▸ **ACTIVITY**: Can you return the records below exactly as they stand, but only from the first line through the one with "meaning the choice"?

Extracted data entries
● ● ●

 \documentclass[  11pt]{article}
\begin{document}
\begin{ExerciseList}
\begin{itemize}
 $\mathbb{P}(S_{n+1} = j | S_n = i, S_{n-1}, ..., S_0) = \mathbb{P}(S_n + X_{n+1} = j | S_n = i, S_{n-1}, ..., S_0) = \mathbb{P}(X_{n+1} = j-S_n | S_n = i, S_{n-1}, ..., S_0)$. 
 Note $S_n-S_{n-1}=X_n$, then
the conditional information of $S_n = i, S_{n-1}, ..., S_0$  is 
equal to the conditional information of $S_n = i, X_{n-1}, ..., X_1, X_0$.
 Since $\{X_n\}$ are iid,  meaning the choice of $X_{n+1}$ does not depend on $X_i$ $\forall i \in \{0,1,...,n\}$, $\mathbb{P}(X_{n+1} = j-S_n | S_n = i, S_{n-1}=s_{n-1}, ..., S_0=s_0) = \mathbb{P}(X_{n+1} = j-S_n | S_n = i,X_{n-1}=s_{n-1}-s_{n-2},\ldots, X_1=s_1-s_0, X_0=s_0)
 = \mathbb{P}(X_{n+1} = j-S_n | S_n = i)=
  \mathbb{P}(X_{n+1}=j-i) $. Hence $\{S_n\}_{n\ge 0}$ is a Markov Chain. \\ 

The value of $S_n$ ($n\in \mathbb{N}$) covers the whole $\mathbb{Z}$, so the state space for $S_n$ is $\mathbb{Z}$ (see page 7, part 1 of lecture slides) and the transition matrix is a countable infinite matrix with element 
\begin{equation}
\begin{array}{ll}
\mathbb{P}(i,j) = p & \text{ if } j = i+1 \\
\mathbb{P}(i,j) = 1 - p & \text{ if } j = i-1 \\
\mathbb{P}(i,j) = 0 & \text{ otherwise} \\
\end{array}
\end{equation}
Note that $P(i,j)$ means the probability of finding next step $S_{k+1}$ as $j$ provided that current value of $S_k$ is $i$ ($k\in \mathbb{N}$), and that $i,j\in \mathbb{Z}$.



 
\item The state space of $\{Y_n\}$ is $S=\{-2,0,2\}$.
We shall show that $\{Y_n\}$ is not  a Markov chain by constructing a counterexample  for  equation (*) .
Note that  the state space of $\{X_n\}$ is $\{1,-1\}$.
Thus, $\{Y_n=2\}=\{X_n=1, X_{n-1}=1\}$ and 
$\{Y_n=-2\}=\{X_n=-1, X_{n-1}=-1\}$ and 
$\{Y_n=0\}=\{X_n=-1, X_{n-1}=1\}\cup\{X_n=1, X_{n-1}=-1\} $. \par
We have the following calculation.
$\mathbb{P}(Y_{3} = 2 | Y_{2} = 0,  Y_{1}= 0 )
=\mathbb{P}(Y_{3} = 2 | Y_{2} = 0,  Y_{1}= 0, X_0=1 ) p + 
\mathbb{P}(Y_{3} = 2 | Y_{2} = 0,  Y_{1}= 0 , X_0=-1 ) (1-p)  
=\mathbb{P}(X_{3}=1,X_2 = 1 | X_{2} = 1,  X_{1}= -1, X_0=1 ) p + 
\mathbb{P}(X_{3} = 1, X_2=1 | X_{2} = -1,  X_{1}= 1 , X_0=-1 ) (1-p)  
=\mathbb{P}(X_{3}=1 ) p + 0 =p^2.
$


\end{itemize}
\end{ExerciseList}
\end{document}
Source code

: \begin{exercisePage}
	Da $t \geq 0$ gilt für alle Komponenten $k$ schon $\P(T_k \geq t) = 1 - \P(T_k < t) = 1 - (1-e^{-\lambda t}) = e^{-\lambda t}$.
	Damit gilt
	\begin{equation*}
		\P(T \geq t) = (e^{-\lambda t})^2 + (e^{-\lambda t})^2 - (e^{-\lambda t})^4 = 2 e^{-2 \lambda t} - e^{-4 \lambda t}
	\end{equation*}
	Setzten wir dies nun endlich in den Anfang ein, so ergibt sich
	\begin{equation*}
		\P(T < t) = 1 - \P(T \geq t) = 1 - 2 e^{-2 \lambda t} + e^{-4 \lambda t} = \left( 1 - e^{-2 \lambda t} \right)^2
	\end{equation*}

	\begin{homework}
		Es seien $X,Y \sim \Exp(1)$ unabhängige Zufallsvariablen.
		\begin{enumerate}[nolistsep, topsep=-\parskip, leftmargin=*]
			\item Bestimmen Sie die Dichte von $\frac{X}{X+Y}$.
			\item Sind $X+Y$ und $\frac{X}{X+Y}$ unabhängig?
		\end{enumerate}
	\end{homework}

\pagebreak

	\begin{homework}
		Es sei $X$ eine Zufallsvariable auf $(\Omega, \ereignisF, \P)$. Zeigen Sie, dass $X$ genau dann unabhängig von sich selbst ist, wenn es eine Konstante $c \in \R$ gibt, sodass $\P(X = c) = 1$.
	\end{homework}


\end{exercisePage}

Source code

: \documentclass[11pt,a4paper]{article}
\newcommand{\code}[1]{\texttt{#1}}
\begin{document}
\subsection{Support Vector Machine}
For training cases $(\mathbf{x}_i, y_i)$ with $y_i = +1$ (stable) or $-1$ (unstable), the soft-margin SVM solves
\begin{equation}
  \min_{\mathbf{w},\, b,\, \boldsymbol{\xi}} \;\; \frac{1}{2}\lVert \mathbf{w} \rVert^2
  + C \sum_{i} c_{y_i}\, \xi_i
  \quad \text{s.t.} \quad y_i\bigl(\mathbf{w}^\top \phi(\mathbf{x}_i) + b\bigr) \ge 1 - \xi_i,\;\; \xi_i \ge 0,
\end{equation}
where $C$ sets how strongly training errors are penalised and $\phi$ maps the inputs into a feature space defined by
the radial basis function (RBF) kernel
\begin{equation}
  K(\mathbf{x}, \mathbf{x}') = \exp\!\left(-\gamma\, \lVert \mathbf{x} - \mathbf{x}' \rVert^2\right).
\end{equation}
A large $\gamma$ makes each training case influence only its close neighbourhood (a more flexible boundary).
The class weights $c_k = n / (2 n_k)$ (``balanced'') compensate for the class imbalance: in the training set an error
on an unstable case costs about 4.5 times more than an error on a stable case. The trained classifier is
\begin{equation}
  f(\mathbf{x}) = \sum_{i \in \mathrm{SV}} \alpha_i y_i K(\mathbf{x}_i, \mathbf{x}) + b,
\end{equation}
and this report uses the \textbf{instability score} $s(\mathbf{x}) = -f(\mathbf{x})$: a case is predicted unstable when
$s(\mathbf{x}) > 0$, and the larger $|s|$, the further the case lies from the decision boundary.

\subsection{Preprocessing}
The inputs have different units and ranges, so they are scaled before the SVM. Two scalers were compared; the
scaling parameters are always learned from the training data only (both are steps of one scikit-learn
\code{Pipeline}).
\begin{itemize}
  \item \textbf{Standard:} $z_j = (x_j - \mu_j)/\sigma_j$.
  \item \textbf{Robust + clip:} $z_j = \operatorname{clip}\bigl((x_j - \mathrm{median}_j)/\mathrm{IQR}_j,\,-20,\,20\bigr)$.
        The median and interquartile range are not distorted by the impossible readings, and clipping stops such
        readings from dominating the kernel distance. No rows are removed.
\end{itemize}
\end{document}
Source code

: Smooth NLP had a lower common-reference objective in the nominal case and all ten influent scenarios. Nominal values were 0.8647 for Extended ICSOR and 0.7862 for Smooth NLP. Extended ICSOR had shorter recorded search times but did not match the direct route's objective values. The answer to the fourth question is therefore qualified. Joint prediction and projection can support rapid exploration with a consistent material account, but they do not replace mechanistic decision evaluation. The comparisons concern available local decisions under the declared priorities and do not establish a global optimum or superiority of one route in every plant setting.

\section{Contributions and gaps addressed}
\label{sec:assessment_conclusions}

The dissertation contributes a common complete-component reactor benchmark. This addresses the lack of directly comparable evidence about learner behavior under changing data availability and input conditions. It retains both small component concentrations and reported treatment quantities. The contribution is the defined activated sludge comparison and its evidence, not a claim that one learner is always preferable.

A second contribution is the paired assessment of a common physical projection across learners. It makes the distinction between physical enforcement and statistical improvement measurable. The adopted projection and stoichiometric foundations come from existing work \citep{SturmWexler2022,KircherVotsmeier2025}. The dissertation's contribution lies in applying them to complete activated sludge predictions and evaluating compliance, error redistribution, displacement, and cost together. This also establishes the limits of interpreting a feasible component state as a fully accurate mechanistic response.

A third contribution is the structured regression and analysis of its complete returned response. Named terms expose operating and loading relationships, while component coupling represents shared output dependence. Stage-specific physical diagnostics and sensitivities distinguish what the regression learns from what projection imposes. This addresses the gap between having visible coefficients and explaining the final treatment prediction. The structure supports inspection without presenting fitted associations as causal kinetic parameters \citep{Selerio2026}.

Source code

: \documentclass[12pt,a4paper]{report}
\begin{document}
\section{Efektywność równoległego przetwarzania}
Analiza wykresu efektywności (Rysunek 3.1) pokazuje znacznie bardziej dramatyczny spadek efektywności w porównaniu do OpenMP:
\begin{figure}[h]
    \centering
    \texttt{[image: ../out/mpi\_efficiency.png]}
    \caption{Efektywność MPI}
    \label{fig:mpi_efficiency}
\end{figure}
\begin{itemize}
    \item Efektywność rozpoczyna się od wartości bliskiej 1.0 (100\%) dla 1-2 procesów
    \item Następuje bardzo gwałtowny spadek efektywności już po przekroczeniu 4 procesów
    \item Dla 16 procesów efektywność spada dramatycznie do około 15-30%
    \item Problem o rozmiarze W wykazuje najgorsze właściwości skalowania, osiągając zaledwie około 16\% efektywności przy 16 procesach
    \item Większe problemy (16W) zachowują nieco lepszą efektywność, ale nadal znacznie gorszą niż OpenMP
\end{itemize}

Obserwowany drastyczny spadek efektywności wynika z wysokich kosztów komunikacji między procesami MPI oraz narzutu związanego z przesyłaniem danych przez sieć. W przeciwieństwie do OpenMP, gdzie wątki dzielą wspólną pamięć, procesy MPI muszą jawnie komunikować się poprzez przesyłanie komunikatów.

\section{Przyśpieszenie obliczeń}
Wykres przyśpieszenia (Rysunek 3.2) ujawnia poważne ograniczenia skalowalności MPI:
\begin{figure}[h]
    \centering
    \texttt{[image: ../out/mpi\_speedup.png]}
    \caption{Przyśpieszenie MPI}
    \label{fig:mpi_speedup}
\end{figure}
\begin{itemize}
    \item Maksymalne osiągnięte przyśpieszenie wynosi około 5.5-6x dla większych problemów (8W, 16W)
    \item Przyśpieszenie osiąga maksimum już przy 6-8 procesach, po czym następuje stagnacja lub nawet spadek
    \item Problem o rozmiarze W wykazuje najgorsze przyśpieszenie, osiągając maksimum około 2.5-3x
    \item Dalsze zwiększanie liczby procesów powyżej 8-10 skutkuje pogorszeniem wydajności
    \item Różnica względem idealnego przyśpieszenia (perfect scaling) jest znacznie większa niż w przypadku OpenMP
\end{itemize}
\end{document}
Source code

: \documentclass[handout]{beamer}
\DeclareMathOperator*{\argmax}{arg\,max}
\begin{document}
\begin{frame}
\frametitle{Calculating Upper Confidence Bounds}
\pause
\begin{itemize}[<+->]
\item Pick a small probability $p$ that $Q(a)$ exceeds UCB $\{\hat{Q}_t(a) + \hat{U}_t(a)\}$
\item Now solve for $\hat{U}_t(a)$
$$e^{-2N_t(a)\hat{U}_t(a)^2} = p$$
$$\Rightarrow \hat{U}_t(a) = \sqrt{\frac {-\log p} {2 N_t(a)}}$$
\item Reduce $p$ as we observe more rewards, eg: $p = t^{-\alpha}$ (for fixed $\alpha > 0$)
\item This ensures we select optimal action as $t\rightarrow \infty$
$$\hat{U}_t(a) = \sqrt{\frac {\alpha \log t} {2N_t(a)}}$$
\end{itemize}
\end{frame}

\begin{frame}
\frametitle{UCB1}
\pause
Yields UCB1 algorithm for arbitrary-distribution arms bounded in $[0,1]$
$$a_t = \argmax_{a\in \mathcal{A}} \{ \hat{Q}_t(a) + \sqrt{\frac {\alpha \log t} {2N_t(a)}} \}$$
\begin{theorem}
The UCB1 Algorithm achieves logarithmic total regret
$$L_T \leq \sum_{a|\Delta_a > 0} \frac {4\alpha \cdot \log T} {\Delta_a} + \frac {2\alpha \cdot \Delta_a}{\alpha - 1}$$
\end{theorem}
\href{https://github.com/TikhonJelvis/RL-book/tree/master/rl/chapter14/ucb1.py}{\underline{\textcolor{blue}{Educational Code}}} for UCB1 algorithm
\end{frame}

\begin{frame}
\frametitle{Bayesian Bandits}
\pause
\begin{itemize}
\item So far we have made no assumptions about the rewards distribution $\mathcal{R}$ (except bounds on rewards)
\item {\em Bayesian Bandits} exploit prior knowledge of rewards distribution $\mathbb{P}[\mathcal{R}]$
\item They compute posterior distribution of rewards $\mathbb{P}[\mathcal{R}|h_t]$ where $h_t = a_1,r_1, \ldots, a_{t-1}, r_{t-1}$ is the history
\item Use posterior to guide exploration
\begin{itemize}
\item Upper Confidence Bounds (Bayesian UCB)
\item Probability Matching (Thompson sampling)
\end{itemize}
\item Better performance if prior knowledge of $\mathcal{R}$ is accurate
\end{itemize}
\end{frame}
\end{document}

● ● ●

▸ **ANSWER TO THE PROBLEM**:
 \documentclass[  11pt]{article}
\begin{document}
\begin{ExerciseList}
\begin{itemize}
 $\mathbb{P}(S_{n+1} = j | S_n = i, S_{n-1}, ..., S_0) = \mathbb{P}(S_n + X_{n+1} = j | S_n = i, S_{n-1}, ..., S_0) = \mathbb{P}(X_{n+1} = j-S_n | S_n = i, S_{n-1}, ..., S_0)$. 
 Note $S_n-S_{n-1}=X_n$, then
the conditional information of $S_n = i, S_{n-1}, ..., S_0$  is 
equal to the conditional information of $S_n = i, X_{n-1}, ..., X_1, X_0$.
 Since $\{X_n\}$ are iid,  meaning the choice of $X_{n+1}$ does not depend on $X_i$ $\forall i \in \{0,1,...,n\}$, $\mathbb{P}(X_{n+1} = j-S_n | S_n = i, S_{n-1}=s_{n-1}, ..., S_0=s_0) = \mathbb{P}(X_{n+1} = j-S_n | S_n = i,X_{n-1}=s_{n-1}-s_{n-2},\ldots, X_1=s_1-s_0, X_0=s_0)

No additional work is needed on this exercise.